In the copy you make, include no pictures, and transcribe every record exactly.
★ ★ ★ ★
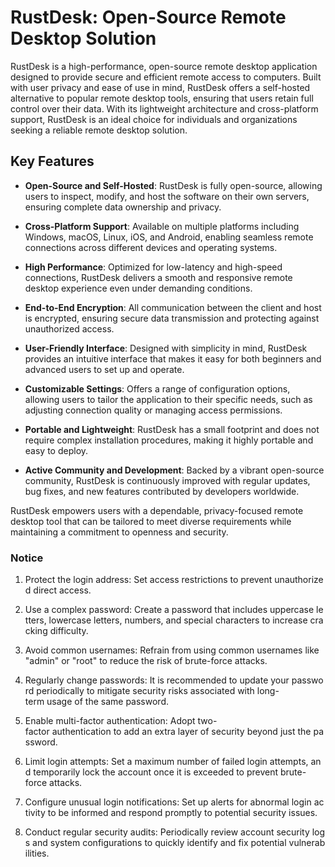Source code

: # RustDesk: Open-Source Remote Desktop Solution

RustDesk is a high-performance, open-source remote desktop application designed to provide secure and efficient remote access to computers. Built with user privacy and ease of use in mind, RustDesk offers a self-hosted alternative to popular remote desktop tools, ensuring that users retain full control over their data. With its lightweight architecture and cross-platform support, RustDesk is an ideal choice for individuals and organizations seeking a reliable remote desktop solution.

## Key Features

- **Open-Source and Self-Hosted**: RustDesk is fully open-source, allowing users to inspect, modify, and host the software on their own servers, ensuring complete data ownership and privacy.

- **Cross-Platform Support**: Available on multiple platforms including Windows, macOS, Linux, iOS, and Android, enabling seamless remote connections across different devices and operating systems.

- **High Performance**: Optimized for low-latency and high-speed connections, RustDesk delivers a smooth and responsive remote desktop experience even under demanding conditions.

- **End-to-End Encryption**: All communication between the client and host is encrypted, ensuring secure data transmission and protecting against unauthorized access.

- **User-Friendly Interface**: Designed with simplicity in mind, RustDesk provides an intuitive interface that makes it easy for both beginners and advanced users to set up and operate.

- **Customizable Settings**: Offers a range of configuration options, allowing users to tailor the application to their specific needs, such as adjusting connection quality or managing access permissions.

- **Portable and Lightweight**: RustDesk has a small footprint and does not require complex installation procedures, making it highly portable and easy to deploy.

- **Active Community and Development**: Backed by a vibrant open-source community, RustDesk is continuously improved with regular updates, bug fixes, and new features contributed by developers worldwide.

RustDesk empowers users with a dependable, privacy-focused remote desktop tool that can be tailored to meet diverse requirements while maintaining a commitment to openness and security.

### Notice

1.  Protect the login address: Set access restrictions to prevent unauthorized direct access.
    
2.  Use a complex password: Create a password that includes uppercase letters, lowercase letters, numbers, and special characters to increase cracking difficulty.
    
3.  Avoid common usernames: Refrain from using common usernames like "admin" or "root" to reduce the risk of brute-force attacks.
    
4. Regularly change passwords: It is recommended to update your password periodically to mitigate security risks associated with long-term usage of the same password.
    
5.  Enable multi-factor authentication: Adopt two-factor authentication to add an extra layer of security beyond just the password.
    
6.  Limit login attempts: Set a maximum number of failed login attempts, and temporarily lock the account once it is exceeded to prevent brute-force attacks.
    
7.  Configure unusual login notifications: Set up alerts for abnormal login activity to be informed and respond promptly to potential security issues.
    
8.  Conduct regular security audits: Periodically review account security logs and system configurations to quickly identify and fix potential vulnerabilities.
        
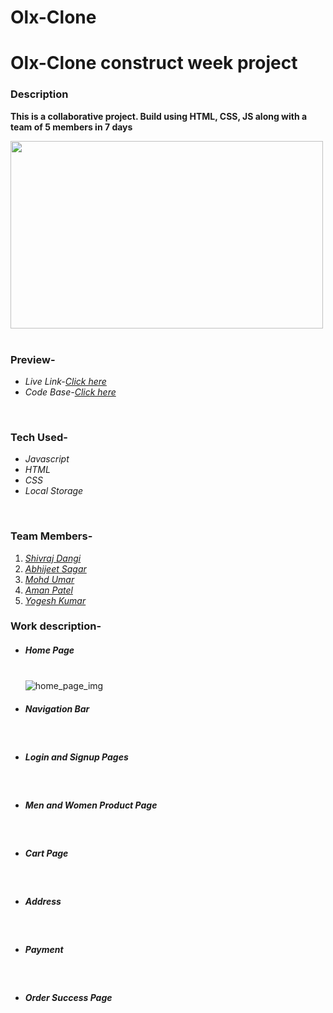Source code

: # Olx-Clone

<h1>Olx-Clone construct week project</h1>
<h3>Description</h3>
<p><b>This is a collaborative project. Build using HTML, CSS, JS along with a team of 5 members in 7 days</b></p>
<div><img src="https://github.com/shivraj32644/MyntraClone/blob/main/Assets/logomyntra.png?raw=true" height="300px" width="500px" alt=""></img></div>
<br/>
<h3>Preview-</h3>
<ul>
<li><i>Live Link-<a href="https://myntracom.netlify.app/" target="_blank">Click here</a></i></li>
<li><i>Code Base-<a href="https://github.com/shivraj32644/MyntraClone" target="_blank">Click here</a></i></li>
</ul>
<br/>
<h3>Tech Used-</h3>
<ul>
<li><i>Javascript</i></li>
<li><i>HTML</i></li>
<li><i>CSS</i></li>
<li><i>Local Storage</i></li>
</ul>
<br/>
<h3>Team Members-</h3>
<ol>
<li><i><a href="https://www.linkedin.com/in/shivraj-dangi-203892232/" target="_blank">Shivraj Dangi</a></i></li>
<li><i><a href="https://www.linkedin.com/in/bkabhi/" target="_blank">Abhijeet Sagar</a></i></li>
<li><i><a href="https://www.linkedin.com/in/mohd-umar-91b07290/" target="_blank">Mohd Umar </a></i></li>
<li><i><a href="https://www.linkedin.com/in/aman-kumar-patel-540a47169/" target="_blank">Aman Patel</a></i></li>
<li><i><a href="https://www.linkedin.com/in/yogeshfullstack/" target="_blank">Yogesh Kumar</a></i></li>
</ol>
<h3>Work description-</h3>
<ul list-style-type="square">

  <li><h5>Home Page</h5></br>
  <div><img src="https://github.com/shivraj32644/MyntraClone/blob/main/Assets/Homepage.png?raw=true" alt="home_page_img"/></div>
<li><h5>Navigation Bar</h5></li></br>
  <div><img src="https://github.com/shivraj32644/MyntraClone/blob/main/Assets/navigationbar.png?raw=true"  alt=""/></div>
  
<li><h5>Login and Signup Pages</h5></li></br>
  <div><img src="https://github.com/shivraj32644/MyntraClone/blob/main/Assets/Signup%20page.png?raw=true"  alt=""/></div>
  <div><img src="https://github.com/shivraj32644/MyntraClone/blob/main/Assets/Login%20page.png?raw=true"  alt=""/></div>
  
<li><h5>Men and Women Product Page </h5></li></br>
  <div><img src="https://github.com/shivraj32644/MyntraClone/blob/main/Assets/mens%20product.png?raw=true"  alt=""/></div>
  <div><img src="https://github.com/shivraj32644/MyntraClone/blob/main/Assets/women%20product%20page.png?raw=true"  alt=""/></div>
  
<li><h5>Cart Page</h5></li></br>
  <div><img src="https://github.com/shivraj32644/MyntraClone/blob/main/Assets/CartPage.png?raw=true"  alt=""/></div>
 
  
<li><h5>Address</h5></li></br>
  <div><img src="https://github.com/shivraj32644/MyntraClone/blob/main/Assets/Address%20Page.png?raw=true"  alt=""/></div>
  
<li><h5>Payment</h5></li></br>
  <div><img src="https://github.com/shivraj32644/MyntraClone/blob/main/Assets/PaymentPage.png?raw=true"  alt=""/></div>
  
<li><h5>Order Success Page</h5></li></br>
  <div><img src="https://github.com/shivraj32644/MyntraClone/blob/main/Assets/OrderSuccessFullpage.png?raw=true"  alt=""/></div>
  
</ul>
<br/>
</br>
★ ★ ★ ★
### Response box
Source code

: # RustDesk: Open-Source Remote Desktop Solution

RustDesk is a high-performance, open-source remote desktop application designed to provide secure and efficient remote access to computers. Built with user privacy and ease of use in mind, RustDesk offers a self-hosted alternative to popular remote desktop tools, ensuring that users retain full control over their data. With its lightweight architecture and cross-platform support, RustDesk is an ideal choice for individuals and organizations seeking a reliable remote desktop solution.

## Key Features

- **Open-Source and Self-Hosted**: RustDesk is fully open-source, allowing users to inspect, modify, and host the software on their own servers, ensuring complete data ownership and privacy.

- **Cross-Platform Support**: Available on multiple platforms including Windows, macOS, Linux, iOS, and Android, enabling seamless remote connections across different devices and operating systems.

- **High Performance**: Optimized for low-latency and high-speed connections, RustDesk delivers a smooth and responsive remote desktop experience even under demanding conditions.

- **End-to-End Encryption**: All communication between the client and host is encrypted, ensuring secure data transmission and protecting against unauthorized access.

- **User-Friendly Interface**: Designed with simplicity in mind, RustDesk provides an intuitive interface that makes it easy for both beginners and advanced users to set up and operate.

- **Customizable Settings**: Offers a range of configuration options, allowing users to tailor the application to their specific needs, such as adjusting connection quality or managing access permissions.

- **Portable and Lightweight**: RustDesk has a small footprint and does not require complex installation procedures, making it highly portable and easy to deploy.

- **Active Community and Development**: Backed by a vibrant open-source community, RustDesk is continuously improved with regular updates, bug fixes, and new features contributed by developers worldwide.

RustDesk empowers users with a dependable, privacy-focused remote desktop tool that can be tailored to meet diverse requirements while maintaining a commitment to openness and security.

### Notice

1.  Protect the login address: Set access restrictions to prevent unauthorized direct access.
    
2.  Use a complex password: Create a password that includes uppercase letters, lowercase letters, numbers, and special characters to increase cracking difficulty.
    
3.  Avoid common usernames: Refrain from using common usernames like "admin" or "root" to reduce the risk of brute-force attacks.
    
4. Regularly change passwords: It is recommended to update your password periodically to mitigate security risks associated with long-term usage of the same password.
    
5.  Enable multi-factor authentication: Adopt two-factor authentication to add an extra layer of security beyond just the password.
    
6.  Limit login attempts: Set a maximum number of failed login attempts, and temporarily lock the account once it is exceeded to prevent brute-force attacks.
    
7.  Configure unusual login notifications: Set up alerts for abnormal login activity to be informed and respond promptly to potential security issues.
    
8.  Conduct regular security audits: Periodically review account security logs and system configurations to quickly identify and fix potential vulnerabilities.
        
Source code

: # Olx-Clone

<h1>Olx-Clone construct week project</h1>
<h3>Description</h3>
<p><b>This is a collaborative project. Build using HTML, CSS, JS along with a team of 5 members in 7 days</b></p>
<div><img src="https://github.com/shivraj32644/MyntraClone/blob/main/Assets/logomyntra.png?raw=true" height="300px" width="500px" alt=""></img></div>
<br/>
<h3>Preview-</h3>
<ul>
<li><i>Live Link-<a href="https://myntracom.netlify.app/" target="_blank">Click here</a></i></li>
<li><i>Code Base-<a href="https://github.com/shivraj32644/MyntraClone" target="_blank">Click here</a></i></li>
</ul>
<br/>
<h3>Tech Used-</h3>
<ul>
<li><i>Javascript</i></li>
<li><i>HTML</i></li>
<li><i>CSS</i></li>
<li><i>Local Storage</i></li>
</ul>
<br/>
<h3>Team Members-</h3>
<ol>
<li><i><a href="https://www.linkedin.com/in/shivraj-dangi-203892232/" target="_blank">Shivraj Dangi</a></i></li>
<li><i><a href="https://www.linkedin.com/in/bkabhi/" target="_blank">Abhijeet Sagar</a></i></li>
<li><i><a href="https://www.linkedin.com/in/mohd-umar-91b07290/" target="_blank">Mohd Umar </a></i></li>
<li><i><a href="https://www.linkedin.com/in/aman-kumar-patel-540a47169/" target="_blank">Aman Patel</a></i></li>
<li><i><a href="https://www.linkedin.com/in/yogeshfullstack/" target="_blank">Yogesh Kumar</a></i></li>
</ol>
<h3>Work description-</h3>
<ul list-style-type="square">

  <li><h5>Home Page</h5></br>
  <div><img src="https://github.com/shivraj32644/MyntraClone/blob/main/Assets/Homepage.png?raw=true" alt="home_page_img"/></div>
<li><h5>Navigation Bar</h5></li></br>
  <div><img src="https://github.com/shivraj32644/MyntraClone/blob/main/Assets/navigationbar.png?raw=true"  alt=""/></div>
  
<li><h5>Login and Signup Pages</h5></li></br>
  <div><img src="https://github.com/shivraj32644/MyntraClone/blob/main/Assets/Signup%20page.png?raw=true"  alt=""/></div>
  <div><img src="https://github.com/shivraj32644/MyntraClone/blob/main/Assets/Login%20page.png?raw=true"  alt=""/></div>
  
<li><h5>Men and Women Product Page </h5></li></br>
  <div><img src="https://github.com/shivraj32644/MyntraClone/blob/main/Assets/mens%20product.png?raw=true"  alt=""/></div>
  <div><img src="https://github.com/shivraj32644/MyntraClone/blob/main/Assets/women%20product%20page.png?raw=true"  alt=""/></div>
  
<li><h5>Cart Page</h5></li></br>
  <div><img src="https://github.com/shivraj32644/MyntraClone/blob/main/Assets/CartPage.png?raw=true"  alt=""/></div>
 
  
<li><h5>Address</h5></li></br>
  <div><img src="https://github.com/shivraj32644/MyntraClone/blob/main/Assets/Address%20Page.png?raw=true"  alt=""/></div>
  
<li><h5>Payment</h5></li></br>
  <div><img src="https://github.com/shivraj32644/MyntraClone/blob/main/Assets/PaymentPage.png?raw=true"  alt=""/></div>
  
<li><h5>Order Success Page</h5></li></br>
  <div><img src="https://github.com/shivraj32644/MyntraClone/blob/main/Assets/OrderSuccessFullpage.png?raw=true"  alt=""/></div>
  
</ul>
<br/>
</br>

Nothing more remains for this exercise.